A common reference for defining Interaction Design are Bill Verplank’s drawings, one of the creators of the noun.
Bill defines Interaction Design as a question threefolded:
- How do you do? What sort of ways do you affect the world: poke it, manipulate it, sit on it?
- How do you feel? What do you sense of the world and what are the sensory qualities that shape media?
- How do you know? What are the ways that you learn and plan (or perhapse, how we want you to think)?
Good enough for Interaction Design as it is currently practiced mainstream, an individualistic approach for humanizing technology. I don’t want to throw away the merit from this definiton, but I have to say that it doesn’t account for what Interaction Design could be in a broader sense.
In the past, it helped a lot of young interaction designers (especially from Ivrea) to develop the sensorium qualities of technologies, but if we want to develop Interaction Design as a strategic field in our society, we have to go further than this definition.

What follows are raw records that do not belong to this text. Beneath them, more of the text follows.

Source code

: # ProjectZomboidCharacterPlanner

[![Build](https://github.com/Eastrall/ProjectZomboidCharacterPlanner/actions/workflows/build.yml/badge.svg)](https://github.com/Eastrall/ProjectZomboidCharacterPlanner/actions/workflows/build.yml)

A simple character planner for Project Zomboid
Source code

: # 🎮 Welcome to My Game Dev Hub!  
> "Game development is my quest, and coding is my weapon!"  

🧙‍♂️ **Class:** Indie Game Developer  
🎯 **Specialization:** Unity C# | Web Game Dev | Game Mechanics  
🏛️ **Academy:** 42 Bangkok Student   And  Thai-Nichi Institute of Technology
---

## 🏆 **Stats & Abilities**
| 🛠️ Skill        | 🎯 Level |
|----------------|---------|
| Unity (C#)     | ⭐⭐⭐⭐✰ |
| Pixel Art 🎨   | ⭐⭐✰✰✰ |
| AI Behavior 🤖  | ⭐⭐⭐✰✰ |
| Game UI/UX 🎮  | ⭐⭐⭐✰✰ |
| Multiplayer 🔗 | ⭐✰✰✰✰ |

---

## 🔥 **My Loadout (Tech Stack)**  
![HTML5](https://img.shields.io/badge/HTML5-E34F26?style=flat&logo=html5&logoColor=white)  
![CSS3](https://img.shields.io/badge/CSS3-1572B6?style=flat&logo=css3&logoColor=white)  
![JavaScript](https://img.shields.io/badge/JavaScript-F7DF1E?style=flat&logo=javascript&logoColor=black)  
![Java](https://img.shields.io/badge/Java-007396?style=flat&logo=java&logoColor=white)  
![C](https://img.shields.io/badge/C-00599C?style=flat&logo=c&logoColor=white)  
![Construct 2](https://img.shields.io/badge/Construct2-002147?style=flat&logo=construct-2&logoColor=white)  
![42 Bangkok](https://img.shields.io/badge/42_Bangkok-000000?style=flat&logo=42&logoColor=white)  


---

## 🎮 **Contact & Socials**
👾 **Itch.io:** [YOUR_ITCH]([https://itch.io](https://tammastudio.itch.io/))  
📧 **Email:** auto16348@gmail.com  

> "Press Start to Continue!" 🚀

First, let’s come back to the definition of the word “interaction”.
Physics says that interaction is an encounter of two elements that transform each other mutually. Verplank’s definition shows that the human feels the world, reflect upon it from what they know and act on the world accordingly. After the interaction, both human and world are not the same.
Ok, but, what have changed in them? At the human side, the knowledge about the world have changed, which is a social endeavour. People think about what they feel in a social fashion, allways relating to it’s cultural values. I know what is knowable from the culture I’m part of. After learning something, people want to share with others what are their feelings and opinions. Then comes expression. What people say is as important as what they know about it. Expression is an action oriented towards the knowledge and the world simultaneously. It´s a link between them since it makes impact on both.
At the world side, a lot is already hapenning. Thoughts have consequences. The world can become a better place or a poisoned dump depending on human actions. Time scale is an important factor to consider when measuring effects, because long time effects can be dramatically different than short time effects, as in the global warming caused, in part, by refridgerator gases.
The conclusion is that interactions are not isolated. Many people are interacting with the world at the same time, using similar tools and getting similar effects. It’s a social process that promotes knowledge gathering and sharing, expression, and network effects. This can be considered a broader interaction, a complex interaction between multiple people and technologies connected.
According to the symbolic interactionism, the complexity of human interaction arises from the contradiction between predispositions and motivations. It’s not possible to do what we want to, but there are allways other possibilities. From that we can see that there are no easy dillemas.
Such complexity level can seem unattainable for day-by-day Interaction Design projects, but if we want to get more relevance in society, we have to strive for it. Only after accepting this complexity that Interaction Design can help society in coping with the greatest dillemas of our time: sustainability, democracy and health.